▸ **Collection entries**:
────────

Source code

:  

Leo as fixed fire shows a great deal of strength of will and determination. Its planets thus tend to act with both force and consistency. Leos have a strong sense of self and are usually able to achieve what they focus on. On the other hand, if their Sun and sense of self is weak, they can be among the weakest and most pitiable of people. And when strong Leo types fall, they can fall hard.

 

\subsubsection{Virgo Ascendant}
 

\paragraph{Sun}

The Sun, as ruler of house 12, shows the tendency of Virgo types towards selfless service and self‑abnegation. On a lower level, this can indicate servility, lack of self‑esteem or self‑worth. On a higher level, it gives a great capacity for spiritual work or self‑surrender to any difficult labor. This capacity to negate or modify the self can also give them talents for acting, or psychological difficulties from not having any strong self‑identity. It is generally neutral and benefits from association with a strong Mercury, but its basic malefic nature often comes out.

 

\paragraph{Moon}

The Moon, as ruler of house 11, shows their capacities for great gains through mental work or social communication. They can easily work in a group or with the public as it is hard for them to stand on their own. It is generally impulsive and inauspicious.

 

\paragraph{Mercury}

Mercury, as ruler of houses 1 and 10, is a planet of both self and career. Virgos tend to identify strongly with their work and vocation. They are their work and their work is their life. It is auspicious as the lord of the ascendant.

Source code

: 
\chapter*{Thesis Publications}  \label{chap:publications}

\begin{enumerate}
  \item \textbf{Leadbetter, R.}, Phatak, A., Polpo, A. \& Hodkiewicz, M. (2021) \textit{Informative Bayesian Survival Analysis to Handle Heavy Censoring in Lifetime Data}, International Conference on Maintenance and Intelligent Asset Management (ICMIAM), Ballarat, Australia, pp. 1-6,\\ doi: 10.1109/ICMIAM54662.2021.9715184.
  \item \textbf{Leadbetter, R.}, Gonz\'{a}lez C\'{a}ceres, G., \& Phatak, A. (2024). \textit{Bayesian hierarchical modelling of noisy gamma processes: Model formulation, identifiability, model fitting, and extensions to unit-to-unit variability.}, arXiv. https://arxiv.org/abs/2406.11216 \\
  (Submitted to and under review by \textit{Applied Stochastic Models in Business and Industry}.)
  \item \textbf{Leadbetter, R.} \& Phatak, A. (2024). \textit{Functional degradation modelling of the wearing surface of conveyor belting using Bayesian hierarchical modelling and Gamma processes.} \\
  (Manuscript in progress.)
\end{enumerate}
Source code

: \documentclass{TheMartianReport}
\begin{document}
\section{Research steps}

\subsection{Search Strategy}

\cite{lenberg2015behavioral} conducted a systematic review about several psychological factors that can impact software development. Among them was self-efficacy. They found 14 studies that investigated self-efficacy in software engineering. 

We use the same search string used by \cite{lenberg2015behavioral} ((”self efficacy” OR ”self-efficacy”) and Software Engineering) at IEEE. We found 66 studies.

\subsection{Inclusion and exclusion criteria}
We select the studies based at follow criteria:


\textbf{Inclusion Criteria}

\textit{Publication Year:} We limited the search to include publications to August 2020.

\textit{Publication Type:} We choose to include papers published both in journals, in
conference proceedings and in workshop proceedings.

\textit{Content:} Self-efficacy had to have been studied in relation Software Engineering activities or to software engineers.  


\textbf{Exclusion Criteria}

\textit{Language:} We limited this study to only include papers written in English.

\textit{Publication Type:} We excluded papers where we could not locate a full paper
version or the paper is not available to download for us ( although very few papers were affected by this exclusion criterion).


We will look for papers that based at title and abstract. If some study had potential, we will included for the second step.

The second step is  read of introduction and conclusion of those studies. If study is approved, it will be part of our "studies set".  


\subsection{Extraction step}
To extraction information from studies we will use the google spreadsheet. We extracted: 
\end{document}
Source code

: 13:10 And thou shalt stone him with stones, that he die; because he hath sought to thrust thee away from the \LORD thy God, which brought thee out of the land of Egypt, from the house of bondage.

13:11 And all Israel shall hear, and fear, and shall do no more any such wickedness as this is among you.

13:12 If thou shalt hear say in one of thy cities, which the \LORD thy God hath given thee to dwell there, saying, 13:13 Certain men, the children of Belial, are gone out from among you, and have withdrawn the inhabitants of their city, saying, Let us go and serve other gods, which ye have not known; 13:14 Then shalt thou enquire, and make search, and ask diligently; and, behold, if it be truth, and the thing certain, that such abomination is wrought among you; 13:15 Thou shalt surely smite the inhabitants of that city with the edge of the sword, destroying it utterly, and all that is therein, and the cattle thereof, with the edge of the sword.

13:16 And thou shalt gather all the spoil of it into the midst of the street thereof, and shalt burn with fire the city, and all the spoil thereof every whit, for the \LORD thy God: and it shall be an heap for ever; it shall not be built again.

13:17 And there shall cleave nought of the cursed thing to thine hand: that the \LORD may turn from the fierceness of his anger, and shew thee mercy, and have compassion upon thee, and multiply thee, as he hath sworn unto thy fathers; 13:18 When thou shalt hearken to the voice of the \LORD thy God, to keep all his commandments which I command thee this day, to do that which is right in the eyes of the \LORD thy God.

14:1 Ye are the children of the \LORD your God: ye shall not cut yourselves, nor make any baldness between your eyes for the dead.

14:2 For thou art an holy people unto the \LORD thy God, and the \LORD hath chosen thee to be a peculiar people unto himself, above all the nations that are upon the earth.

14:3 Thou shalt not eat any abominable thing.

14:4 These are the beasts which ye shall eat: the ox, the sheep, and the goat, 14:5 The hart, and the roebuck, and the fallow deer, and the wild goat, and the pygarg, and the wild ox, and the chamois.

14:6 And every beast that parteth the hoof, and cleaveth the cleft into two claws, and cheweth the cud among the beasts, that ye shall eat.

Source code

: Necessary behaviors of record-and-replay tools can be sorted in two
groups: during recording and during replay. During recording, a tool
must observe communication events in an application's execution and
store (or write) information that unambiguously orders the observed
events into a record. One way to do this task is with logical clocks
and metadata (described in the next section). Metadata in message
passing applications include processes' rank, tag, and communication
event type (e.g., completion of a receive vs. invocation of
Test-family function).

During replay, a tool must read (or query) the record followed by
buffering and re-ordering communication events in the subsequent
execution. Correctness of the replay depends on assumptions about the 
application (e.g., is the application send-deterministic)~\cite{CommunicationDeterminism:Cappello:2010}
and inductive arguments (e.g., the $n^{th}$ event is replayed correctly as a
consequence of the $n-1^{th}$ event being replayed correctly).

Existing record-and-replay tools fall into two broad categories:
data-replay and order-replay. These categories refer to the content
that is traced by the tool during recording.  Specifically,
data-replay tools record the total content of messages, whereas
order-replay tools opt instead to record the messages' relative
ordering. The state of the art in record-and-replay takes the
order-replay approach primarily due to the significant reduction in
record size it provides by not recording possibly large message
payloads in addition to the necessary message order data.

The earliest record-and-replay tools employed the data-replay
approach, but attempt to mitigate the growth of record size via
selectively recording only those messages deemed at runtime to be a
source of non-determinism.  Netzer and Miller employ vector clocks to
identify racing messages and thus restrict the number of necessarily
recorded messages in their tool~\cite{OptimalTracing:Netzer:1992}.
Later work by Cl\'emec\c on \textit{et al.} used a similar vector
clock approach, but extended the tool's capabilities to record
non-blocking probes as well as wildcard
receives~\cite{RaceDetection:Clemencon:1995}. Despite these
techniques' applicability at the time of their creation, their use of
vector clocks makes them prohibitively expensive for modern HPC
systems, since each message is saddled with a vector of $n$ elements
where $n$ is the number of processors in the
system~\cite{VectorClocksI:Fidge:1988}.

────────

▸ **Aim of the task**: When the line with "14:1 Ye are" is reached in the data above, start copying there, and copy each line exactly until the line with "that is traced" has been copied; copy nothing else.

▸ **Your response**:
14:1 Ye are the children of the \LORD your God: ye shall not cut yourselves, nor make any baldness between your eyes for the dead.

14:2 For thou art an holy people unto the \LORD thy God, and the \LORD hath chosen thee to be a peculiar people unto himself, above all the nations that are upon the earth.

14:3 Thou shalt not eat any abominable thing.

14:4 These are the beasts which ye shall eat: the ox, the sheep, and the goat, 14:5 The hart, and the roebuck, and the fallow deer, and the wild goat, and the pygarg, and the wild ox, and the chamois.

14:6 And every beast that parteth the hoof, and cleaveth the cleft into two claws, and cheweth the cud among the beasts, that ye shall eat.

Source code

: Necessary behaviors of record-and-replay tools can be sorted in two
groups: during recording and during replay. During recording, a tool
must observe communication events in an application's execution and
store (or write) information that unambiguously orders the observed
events into a record. One way to do this task is with logical clocks
and metadata (described in the next section). Metadata in message
passing applications include processes' rank, tag, and communication
event type (e.g., completion of a receive vs. invocation of
Test-family function).

During replay, a tool must read (or query) the record followed by
buffering and re-ordering communication events in the subsequent
execution. Correctness of the replay depends on assumptions about the 
application (e.g., is the application send-deterministic)~\cite{CommunicationDeterminism:Cappello:2010}
and inductive arguments (e.g., the $n^{th}$ event is replayed correctly as a
consequence of the $n-1^{th}$ event being replayed correctly).

Existing record-and-replay tools fall into two broad categories:
data-replay and order-replay. These categories refer to the content
that is traced by the tool during recording.  Specifically,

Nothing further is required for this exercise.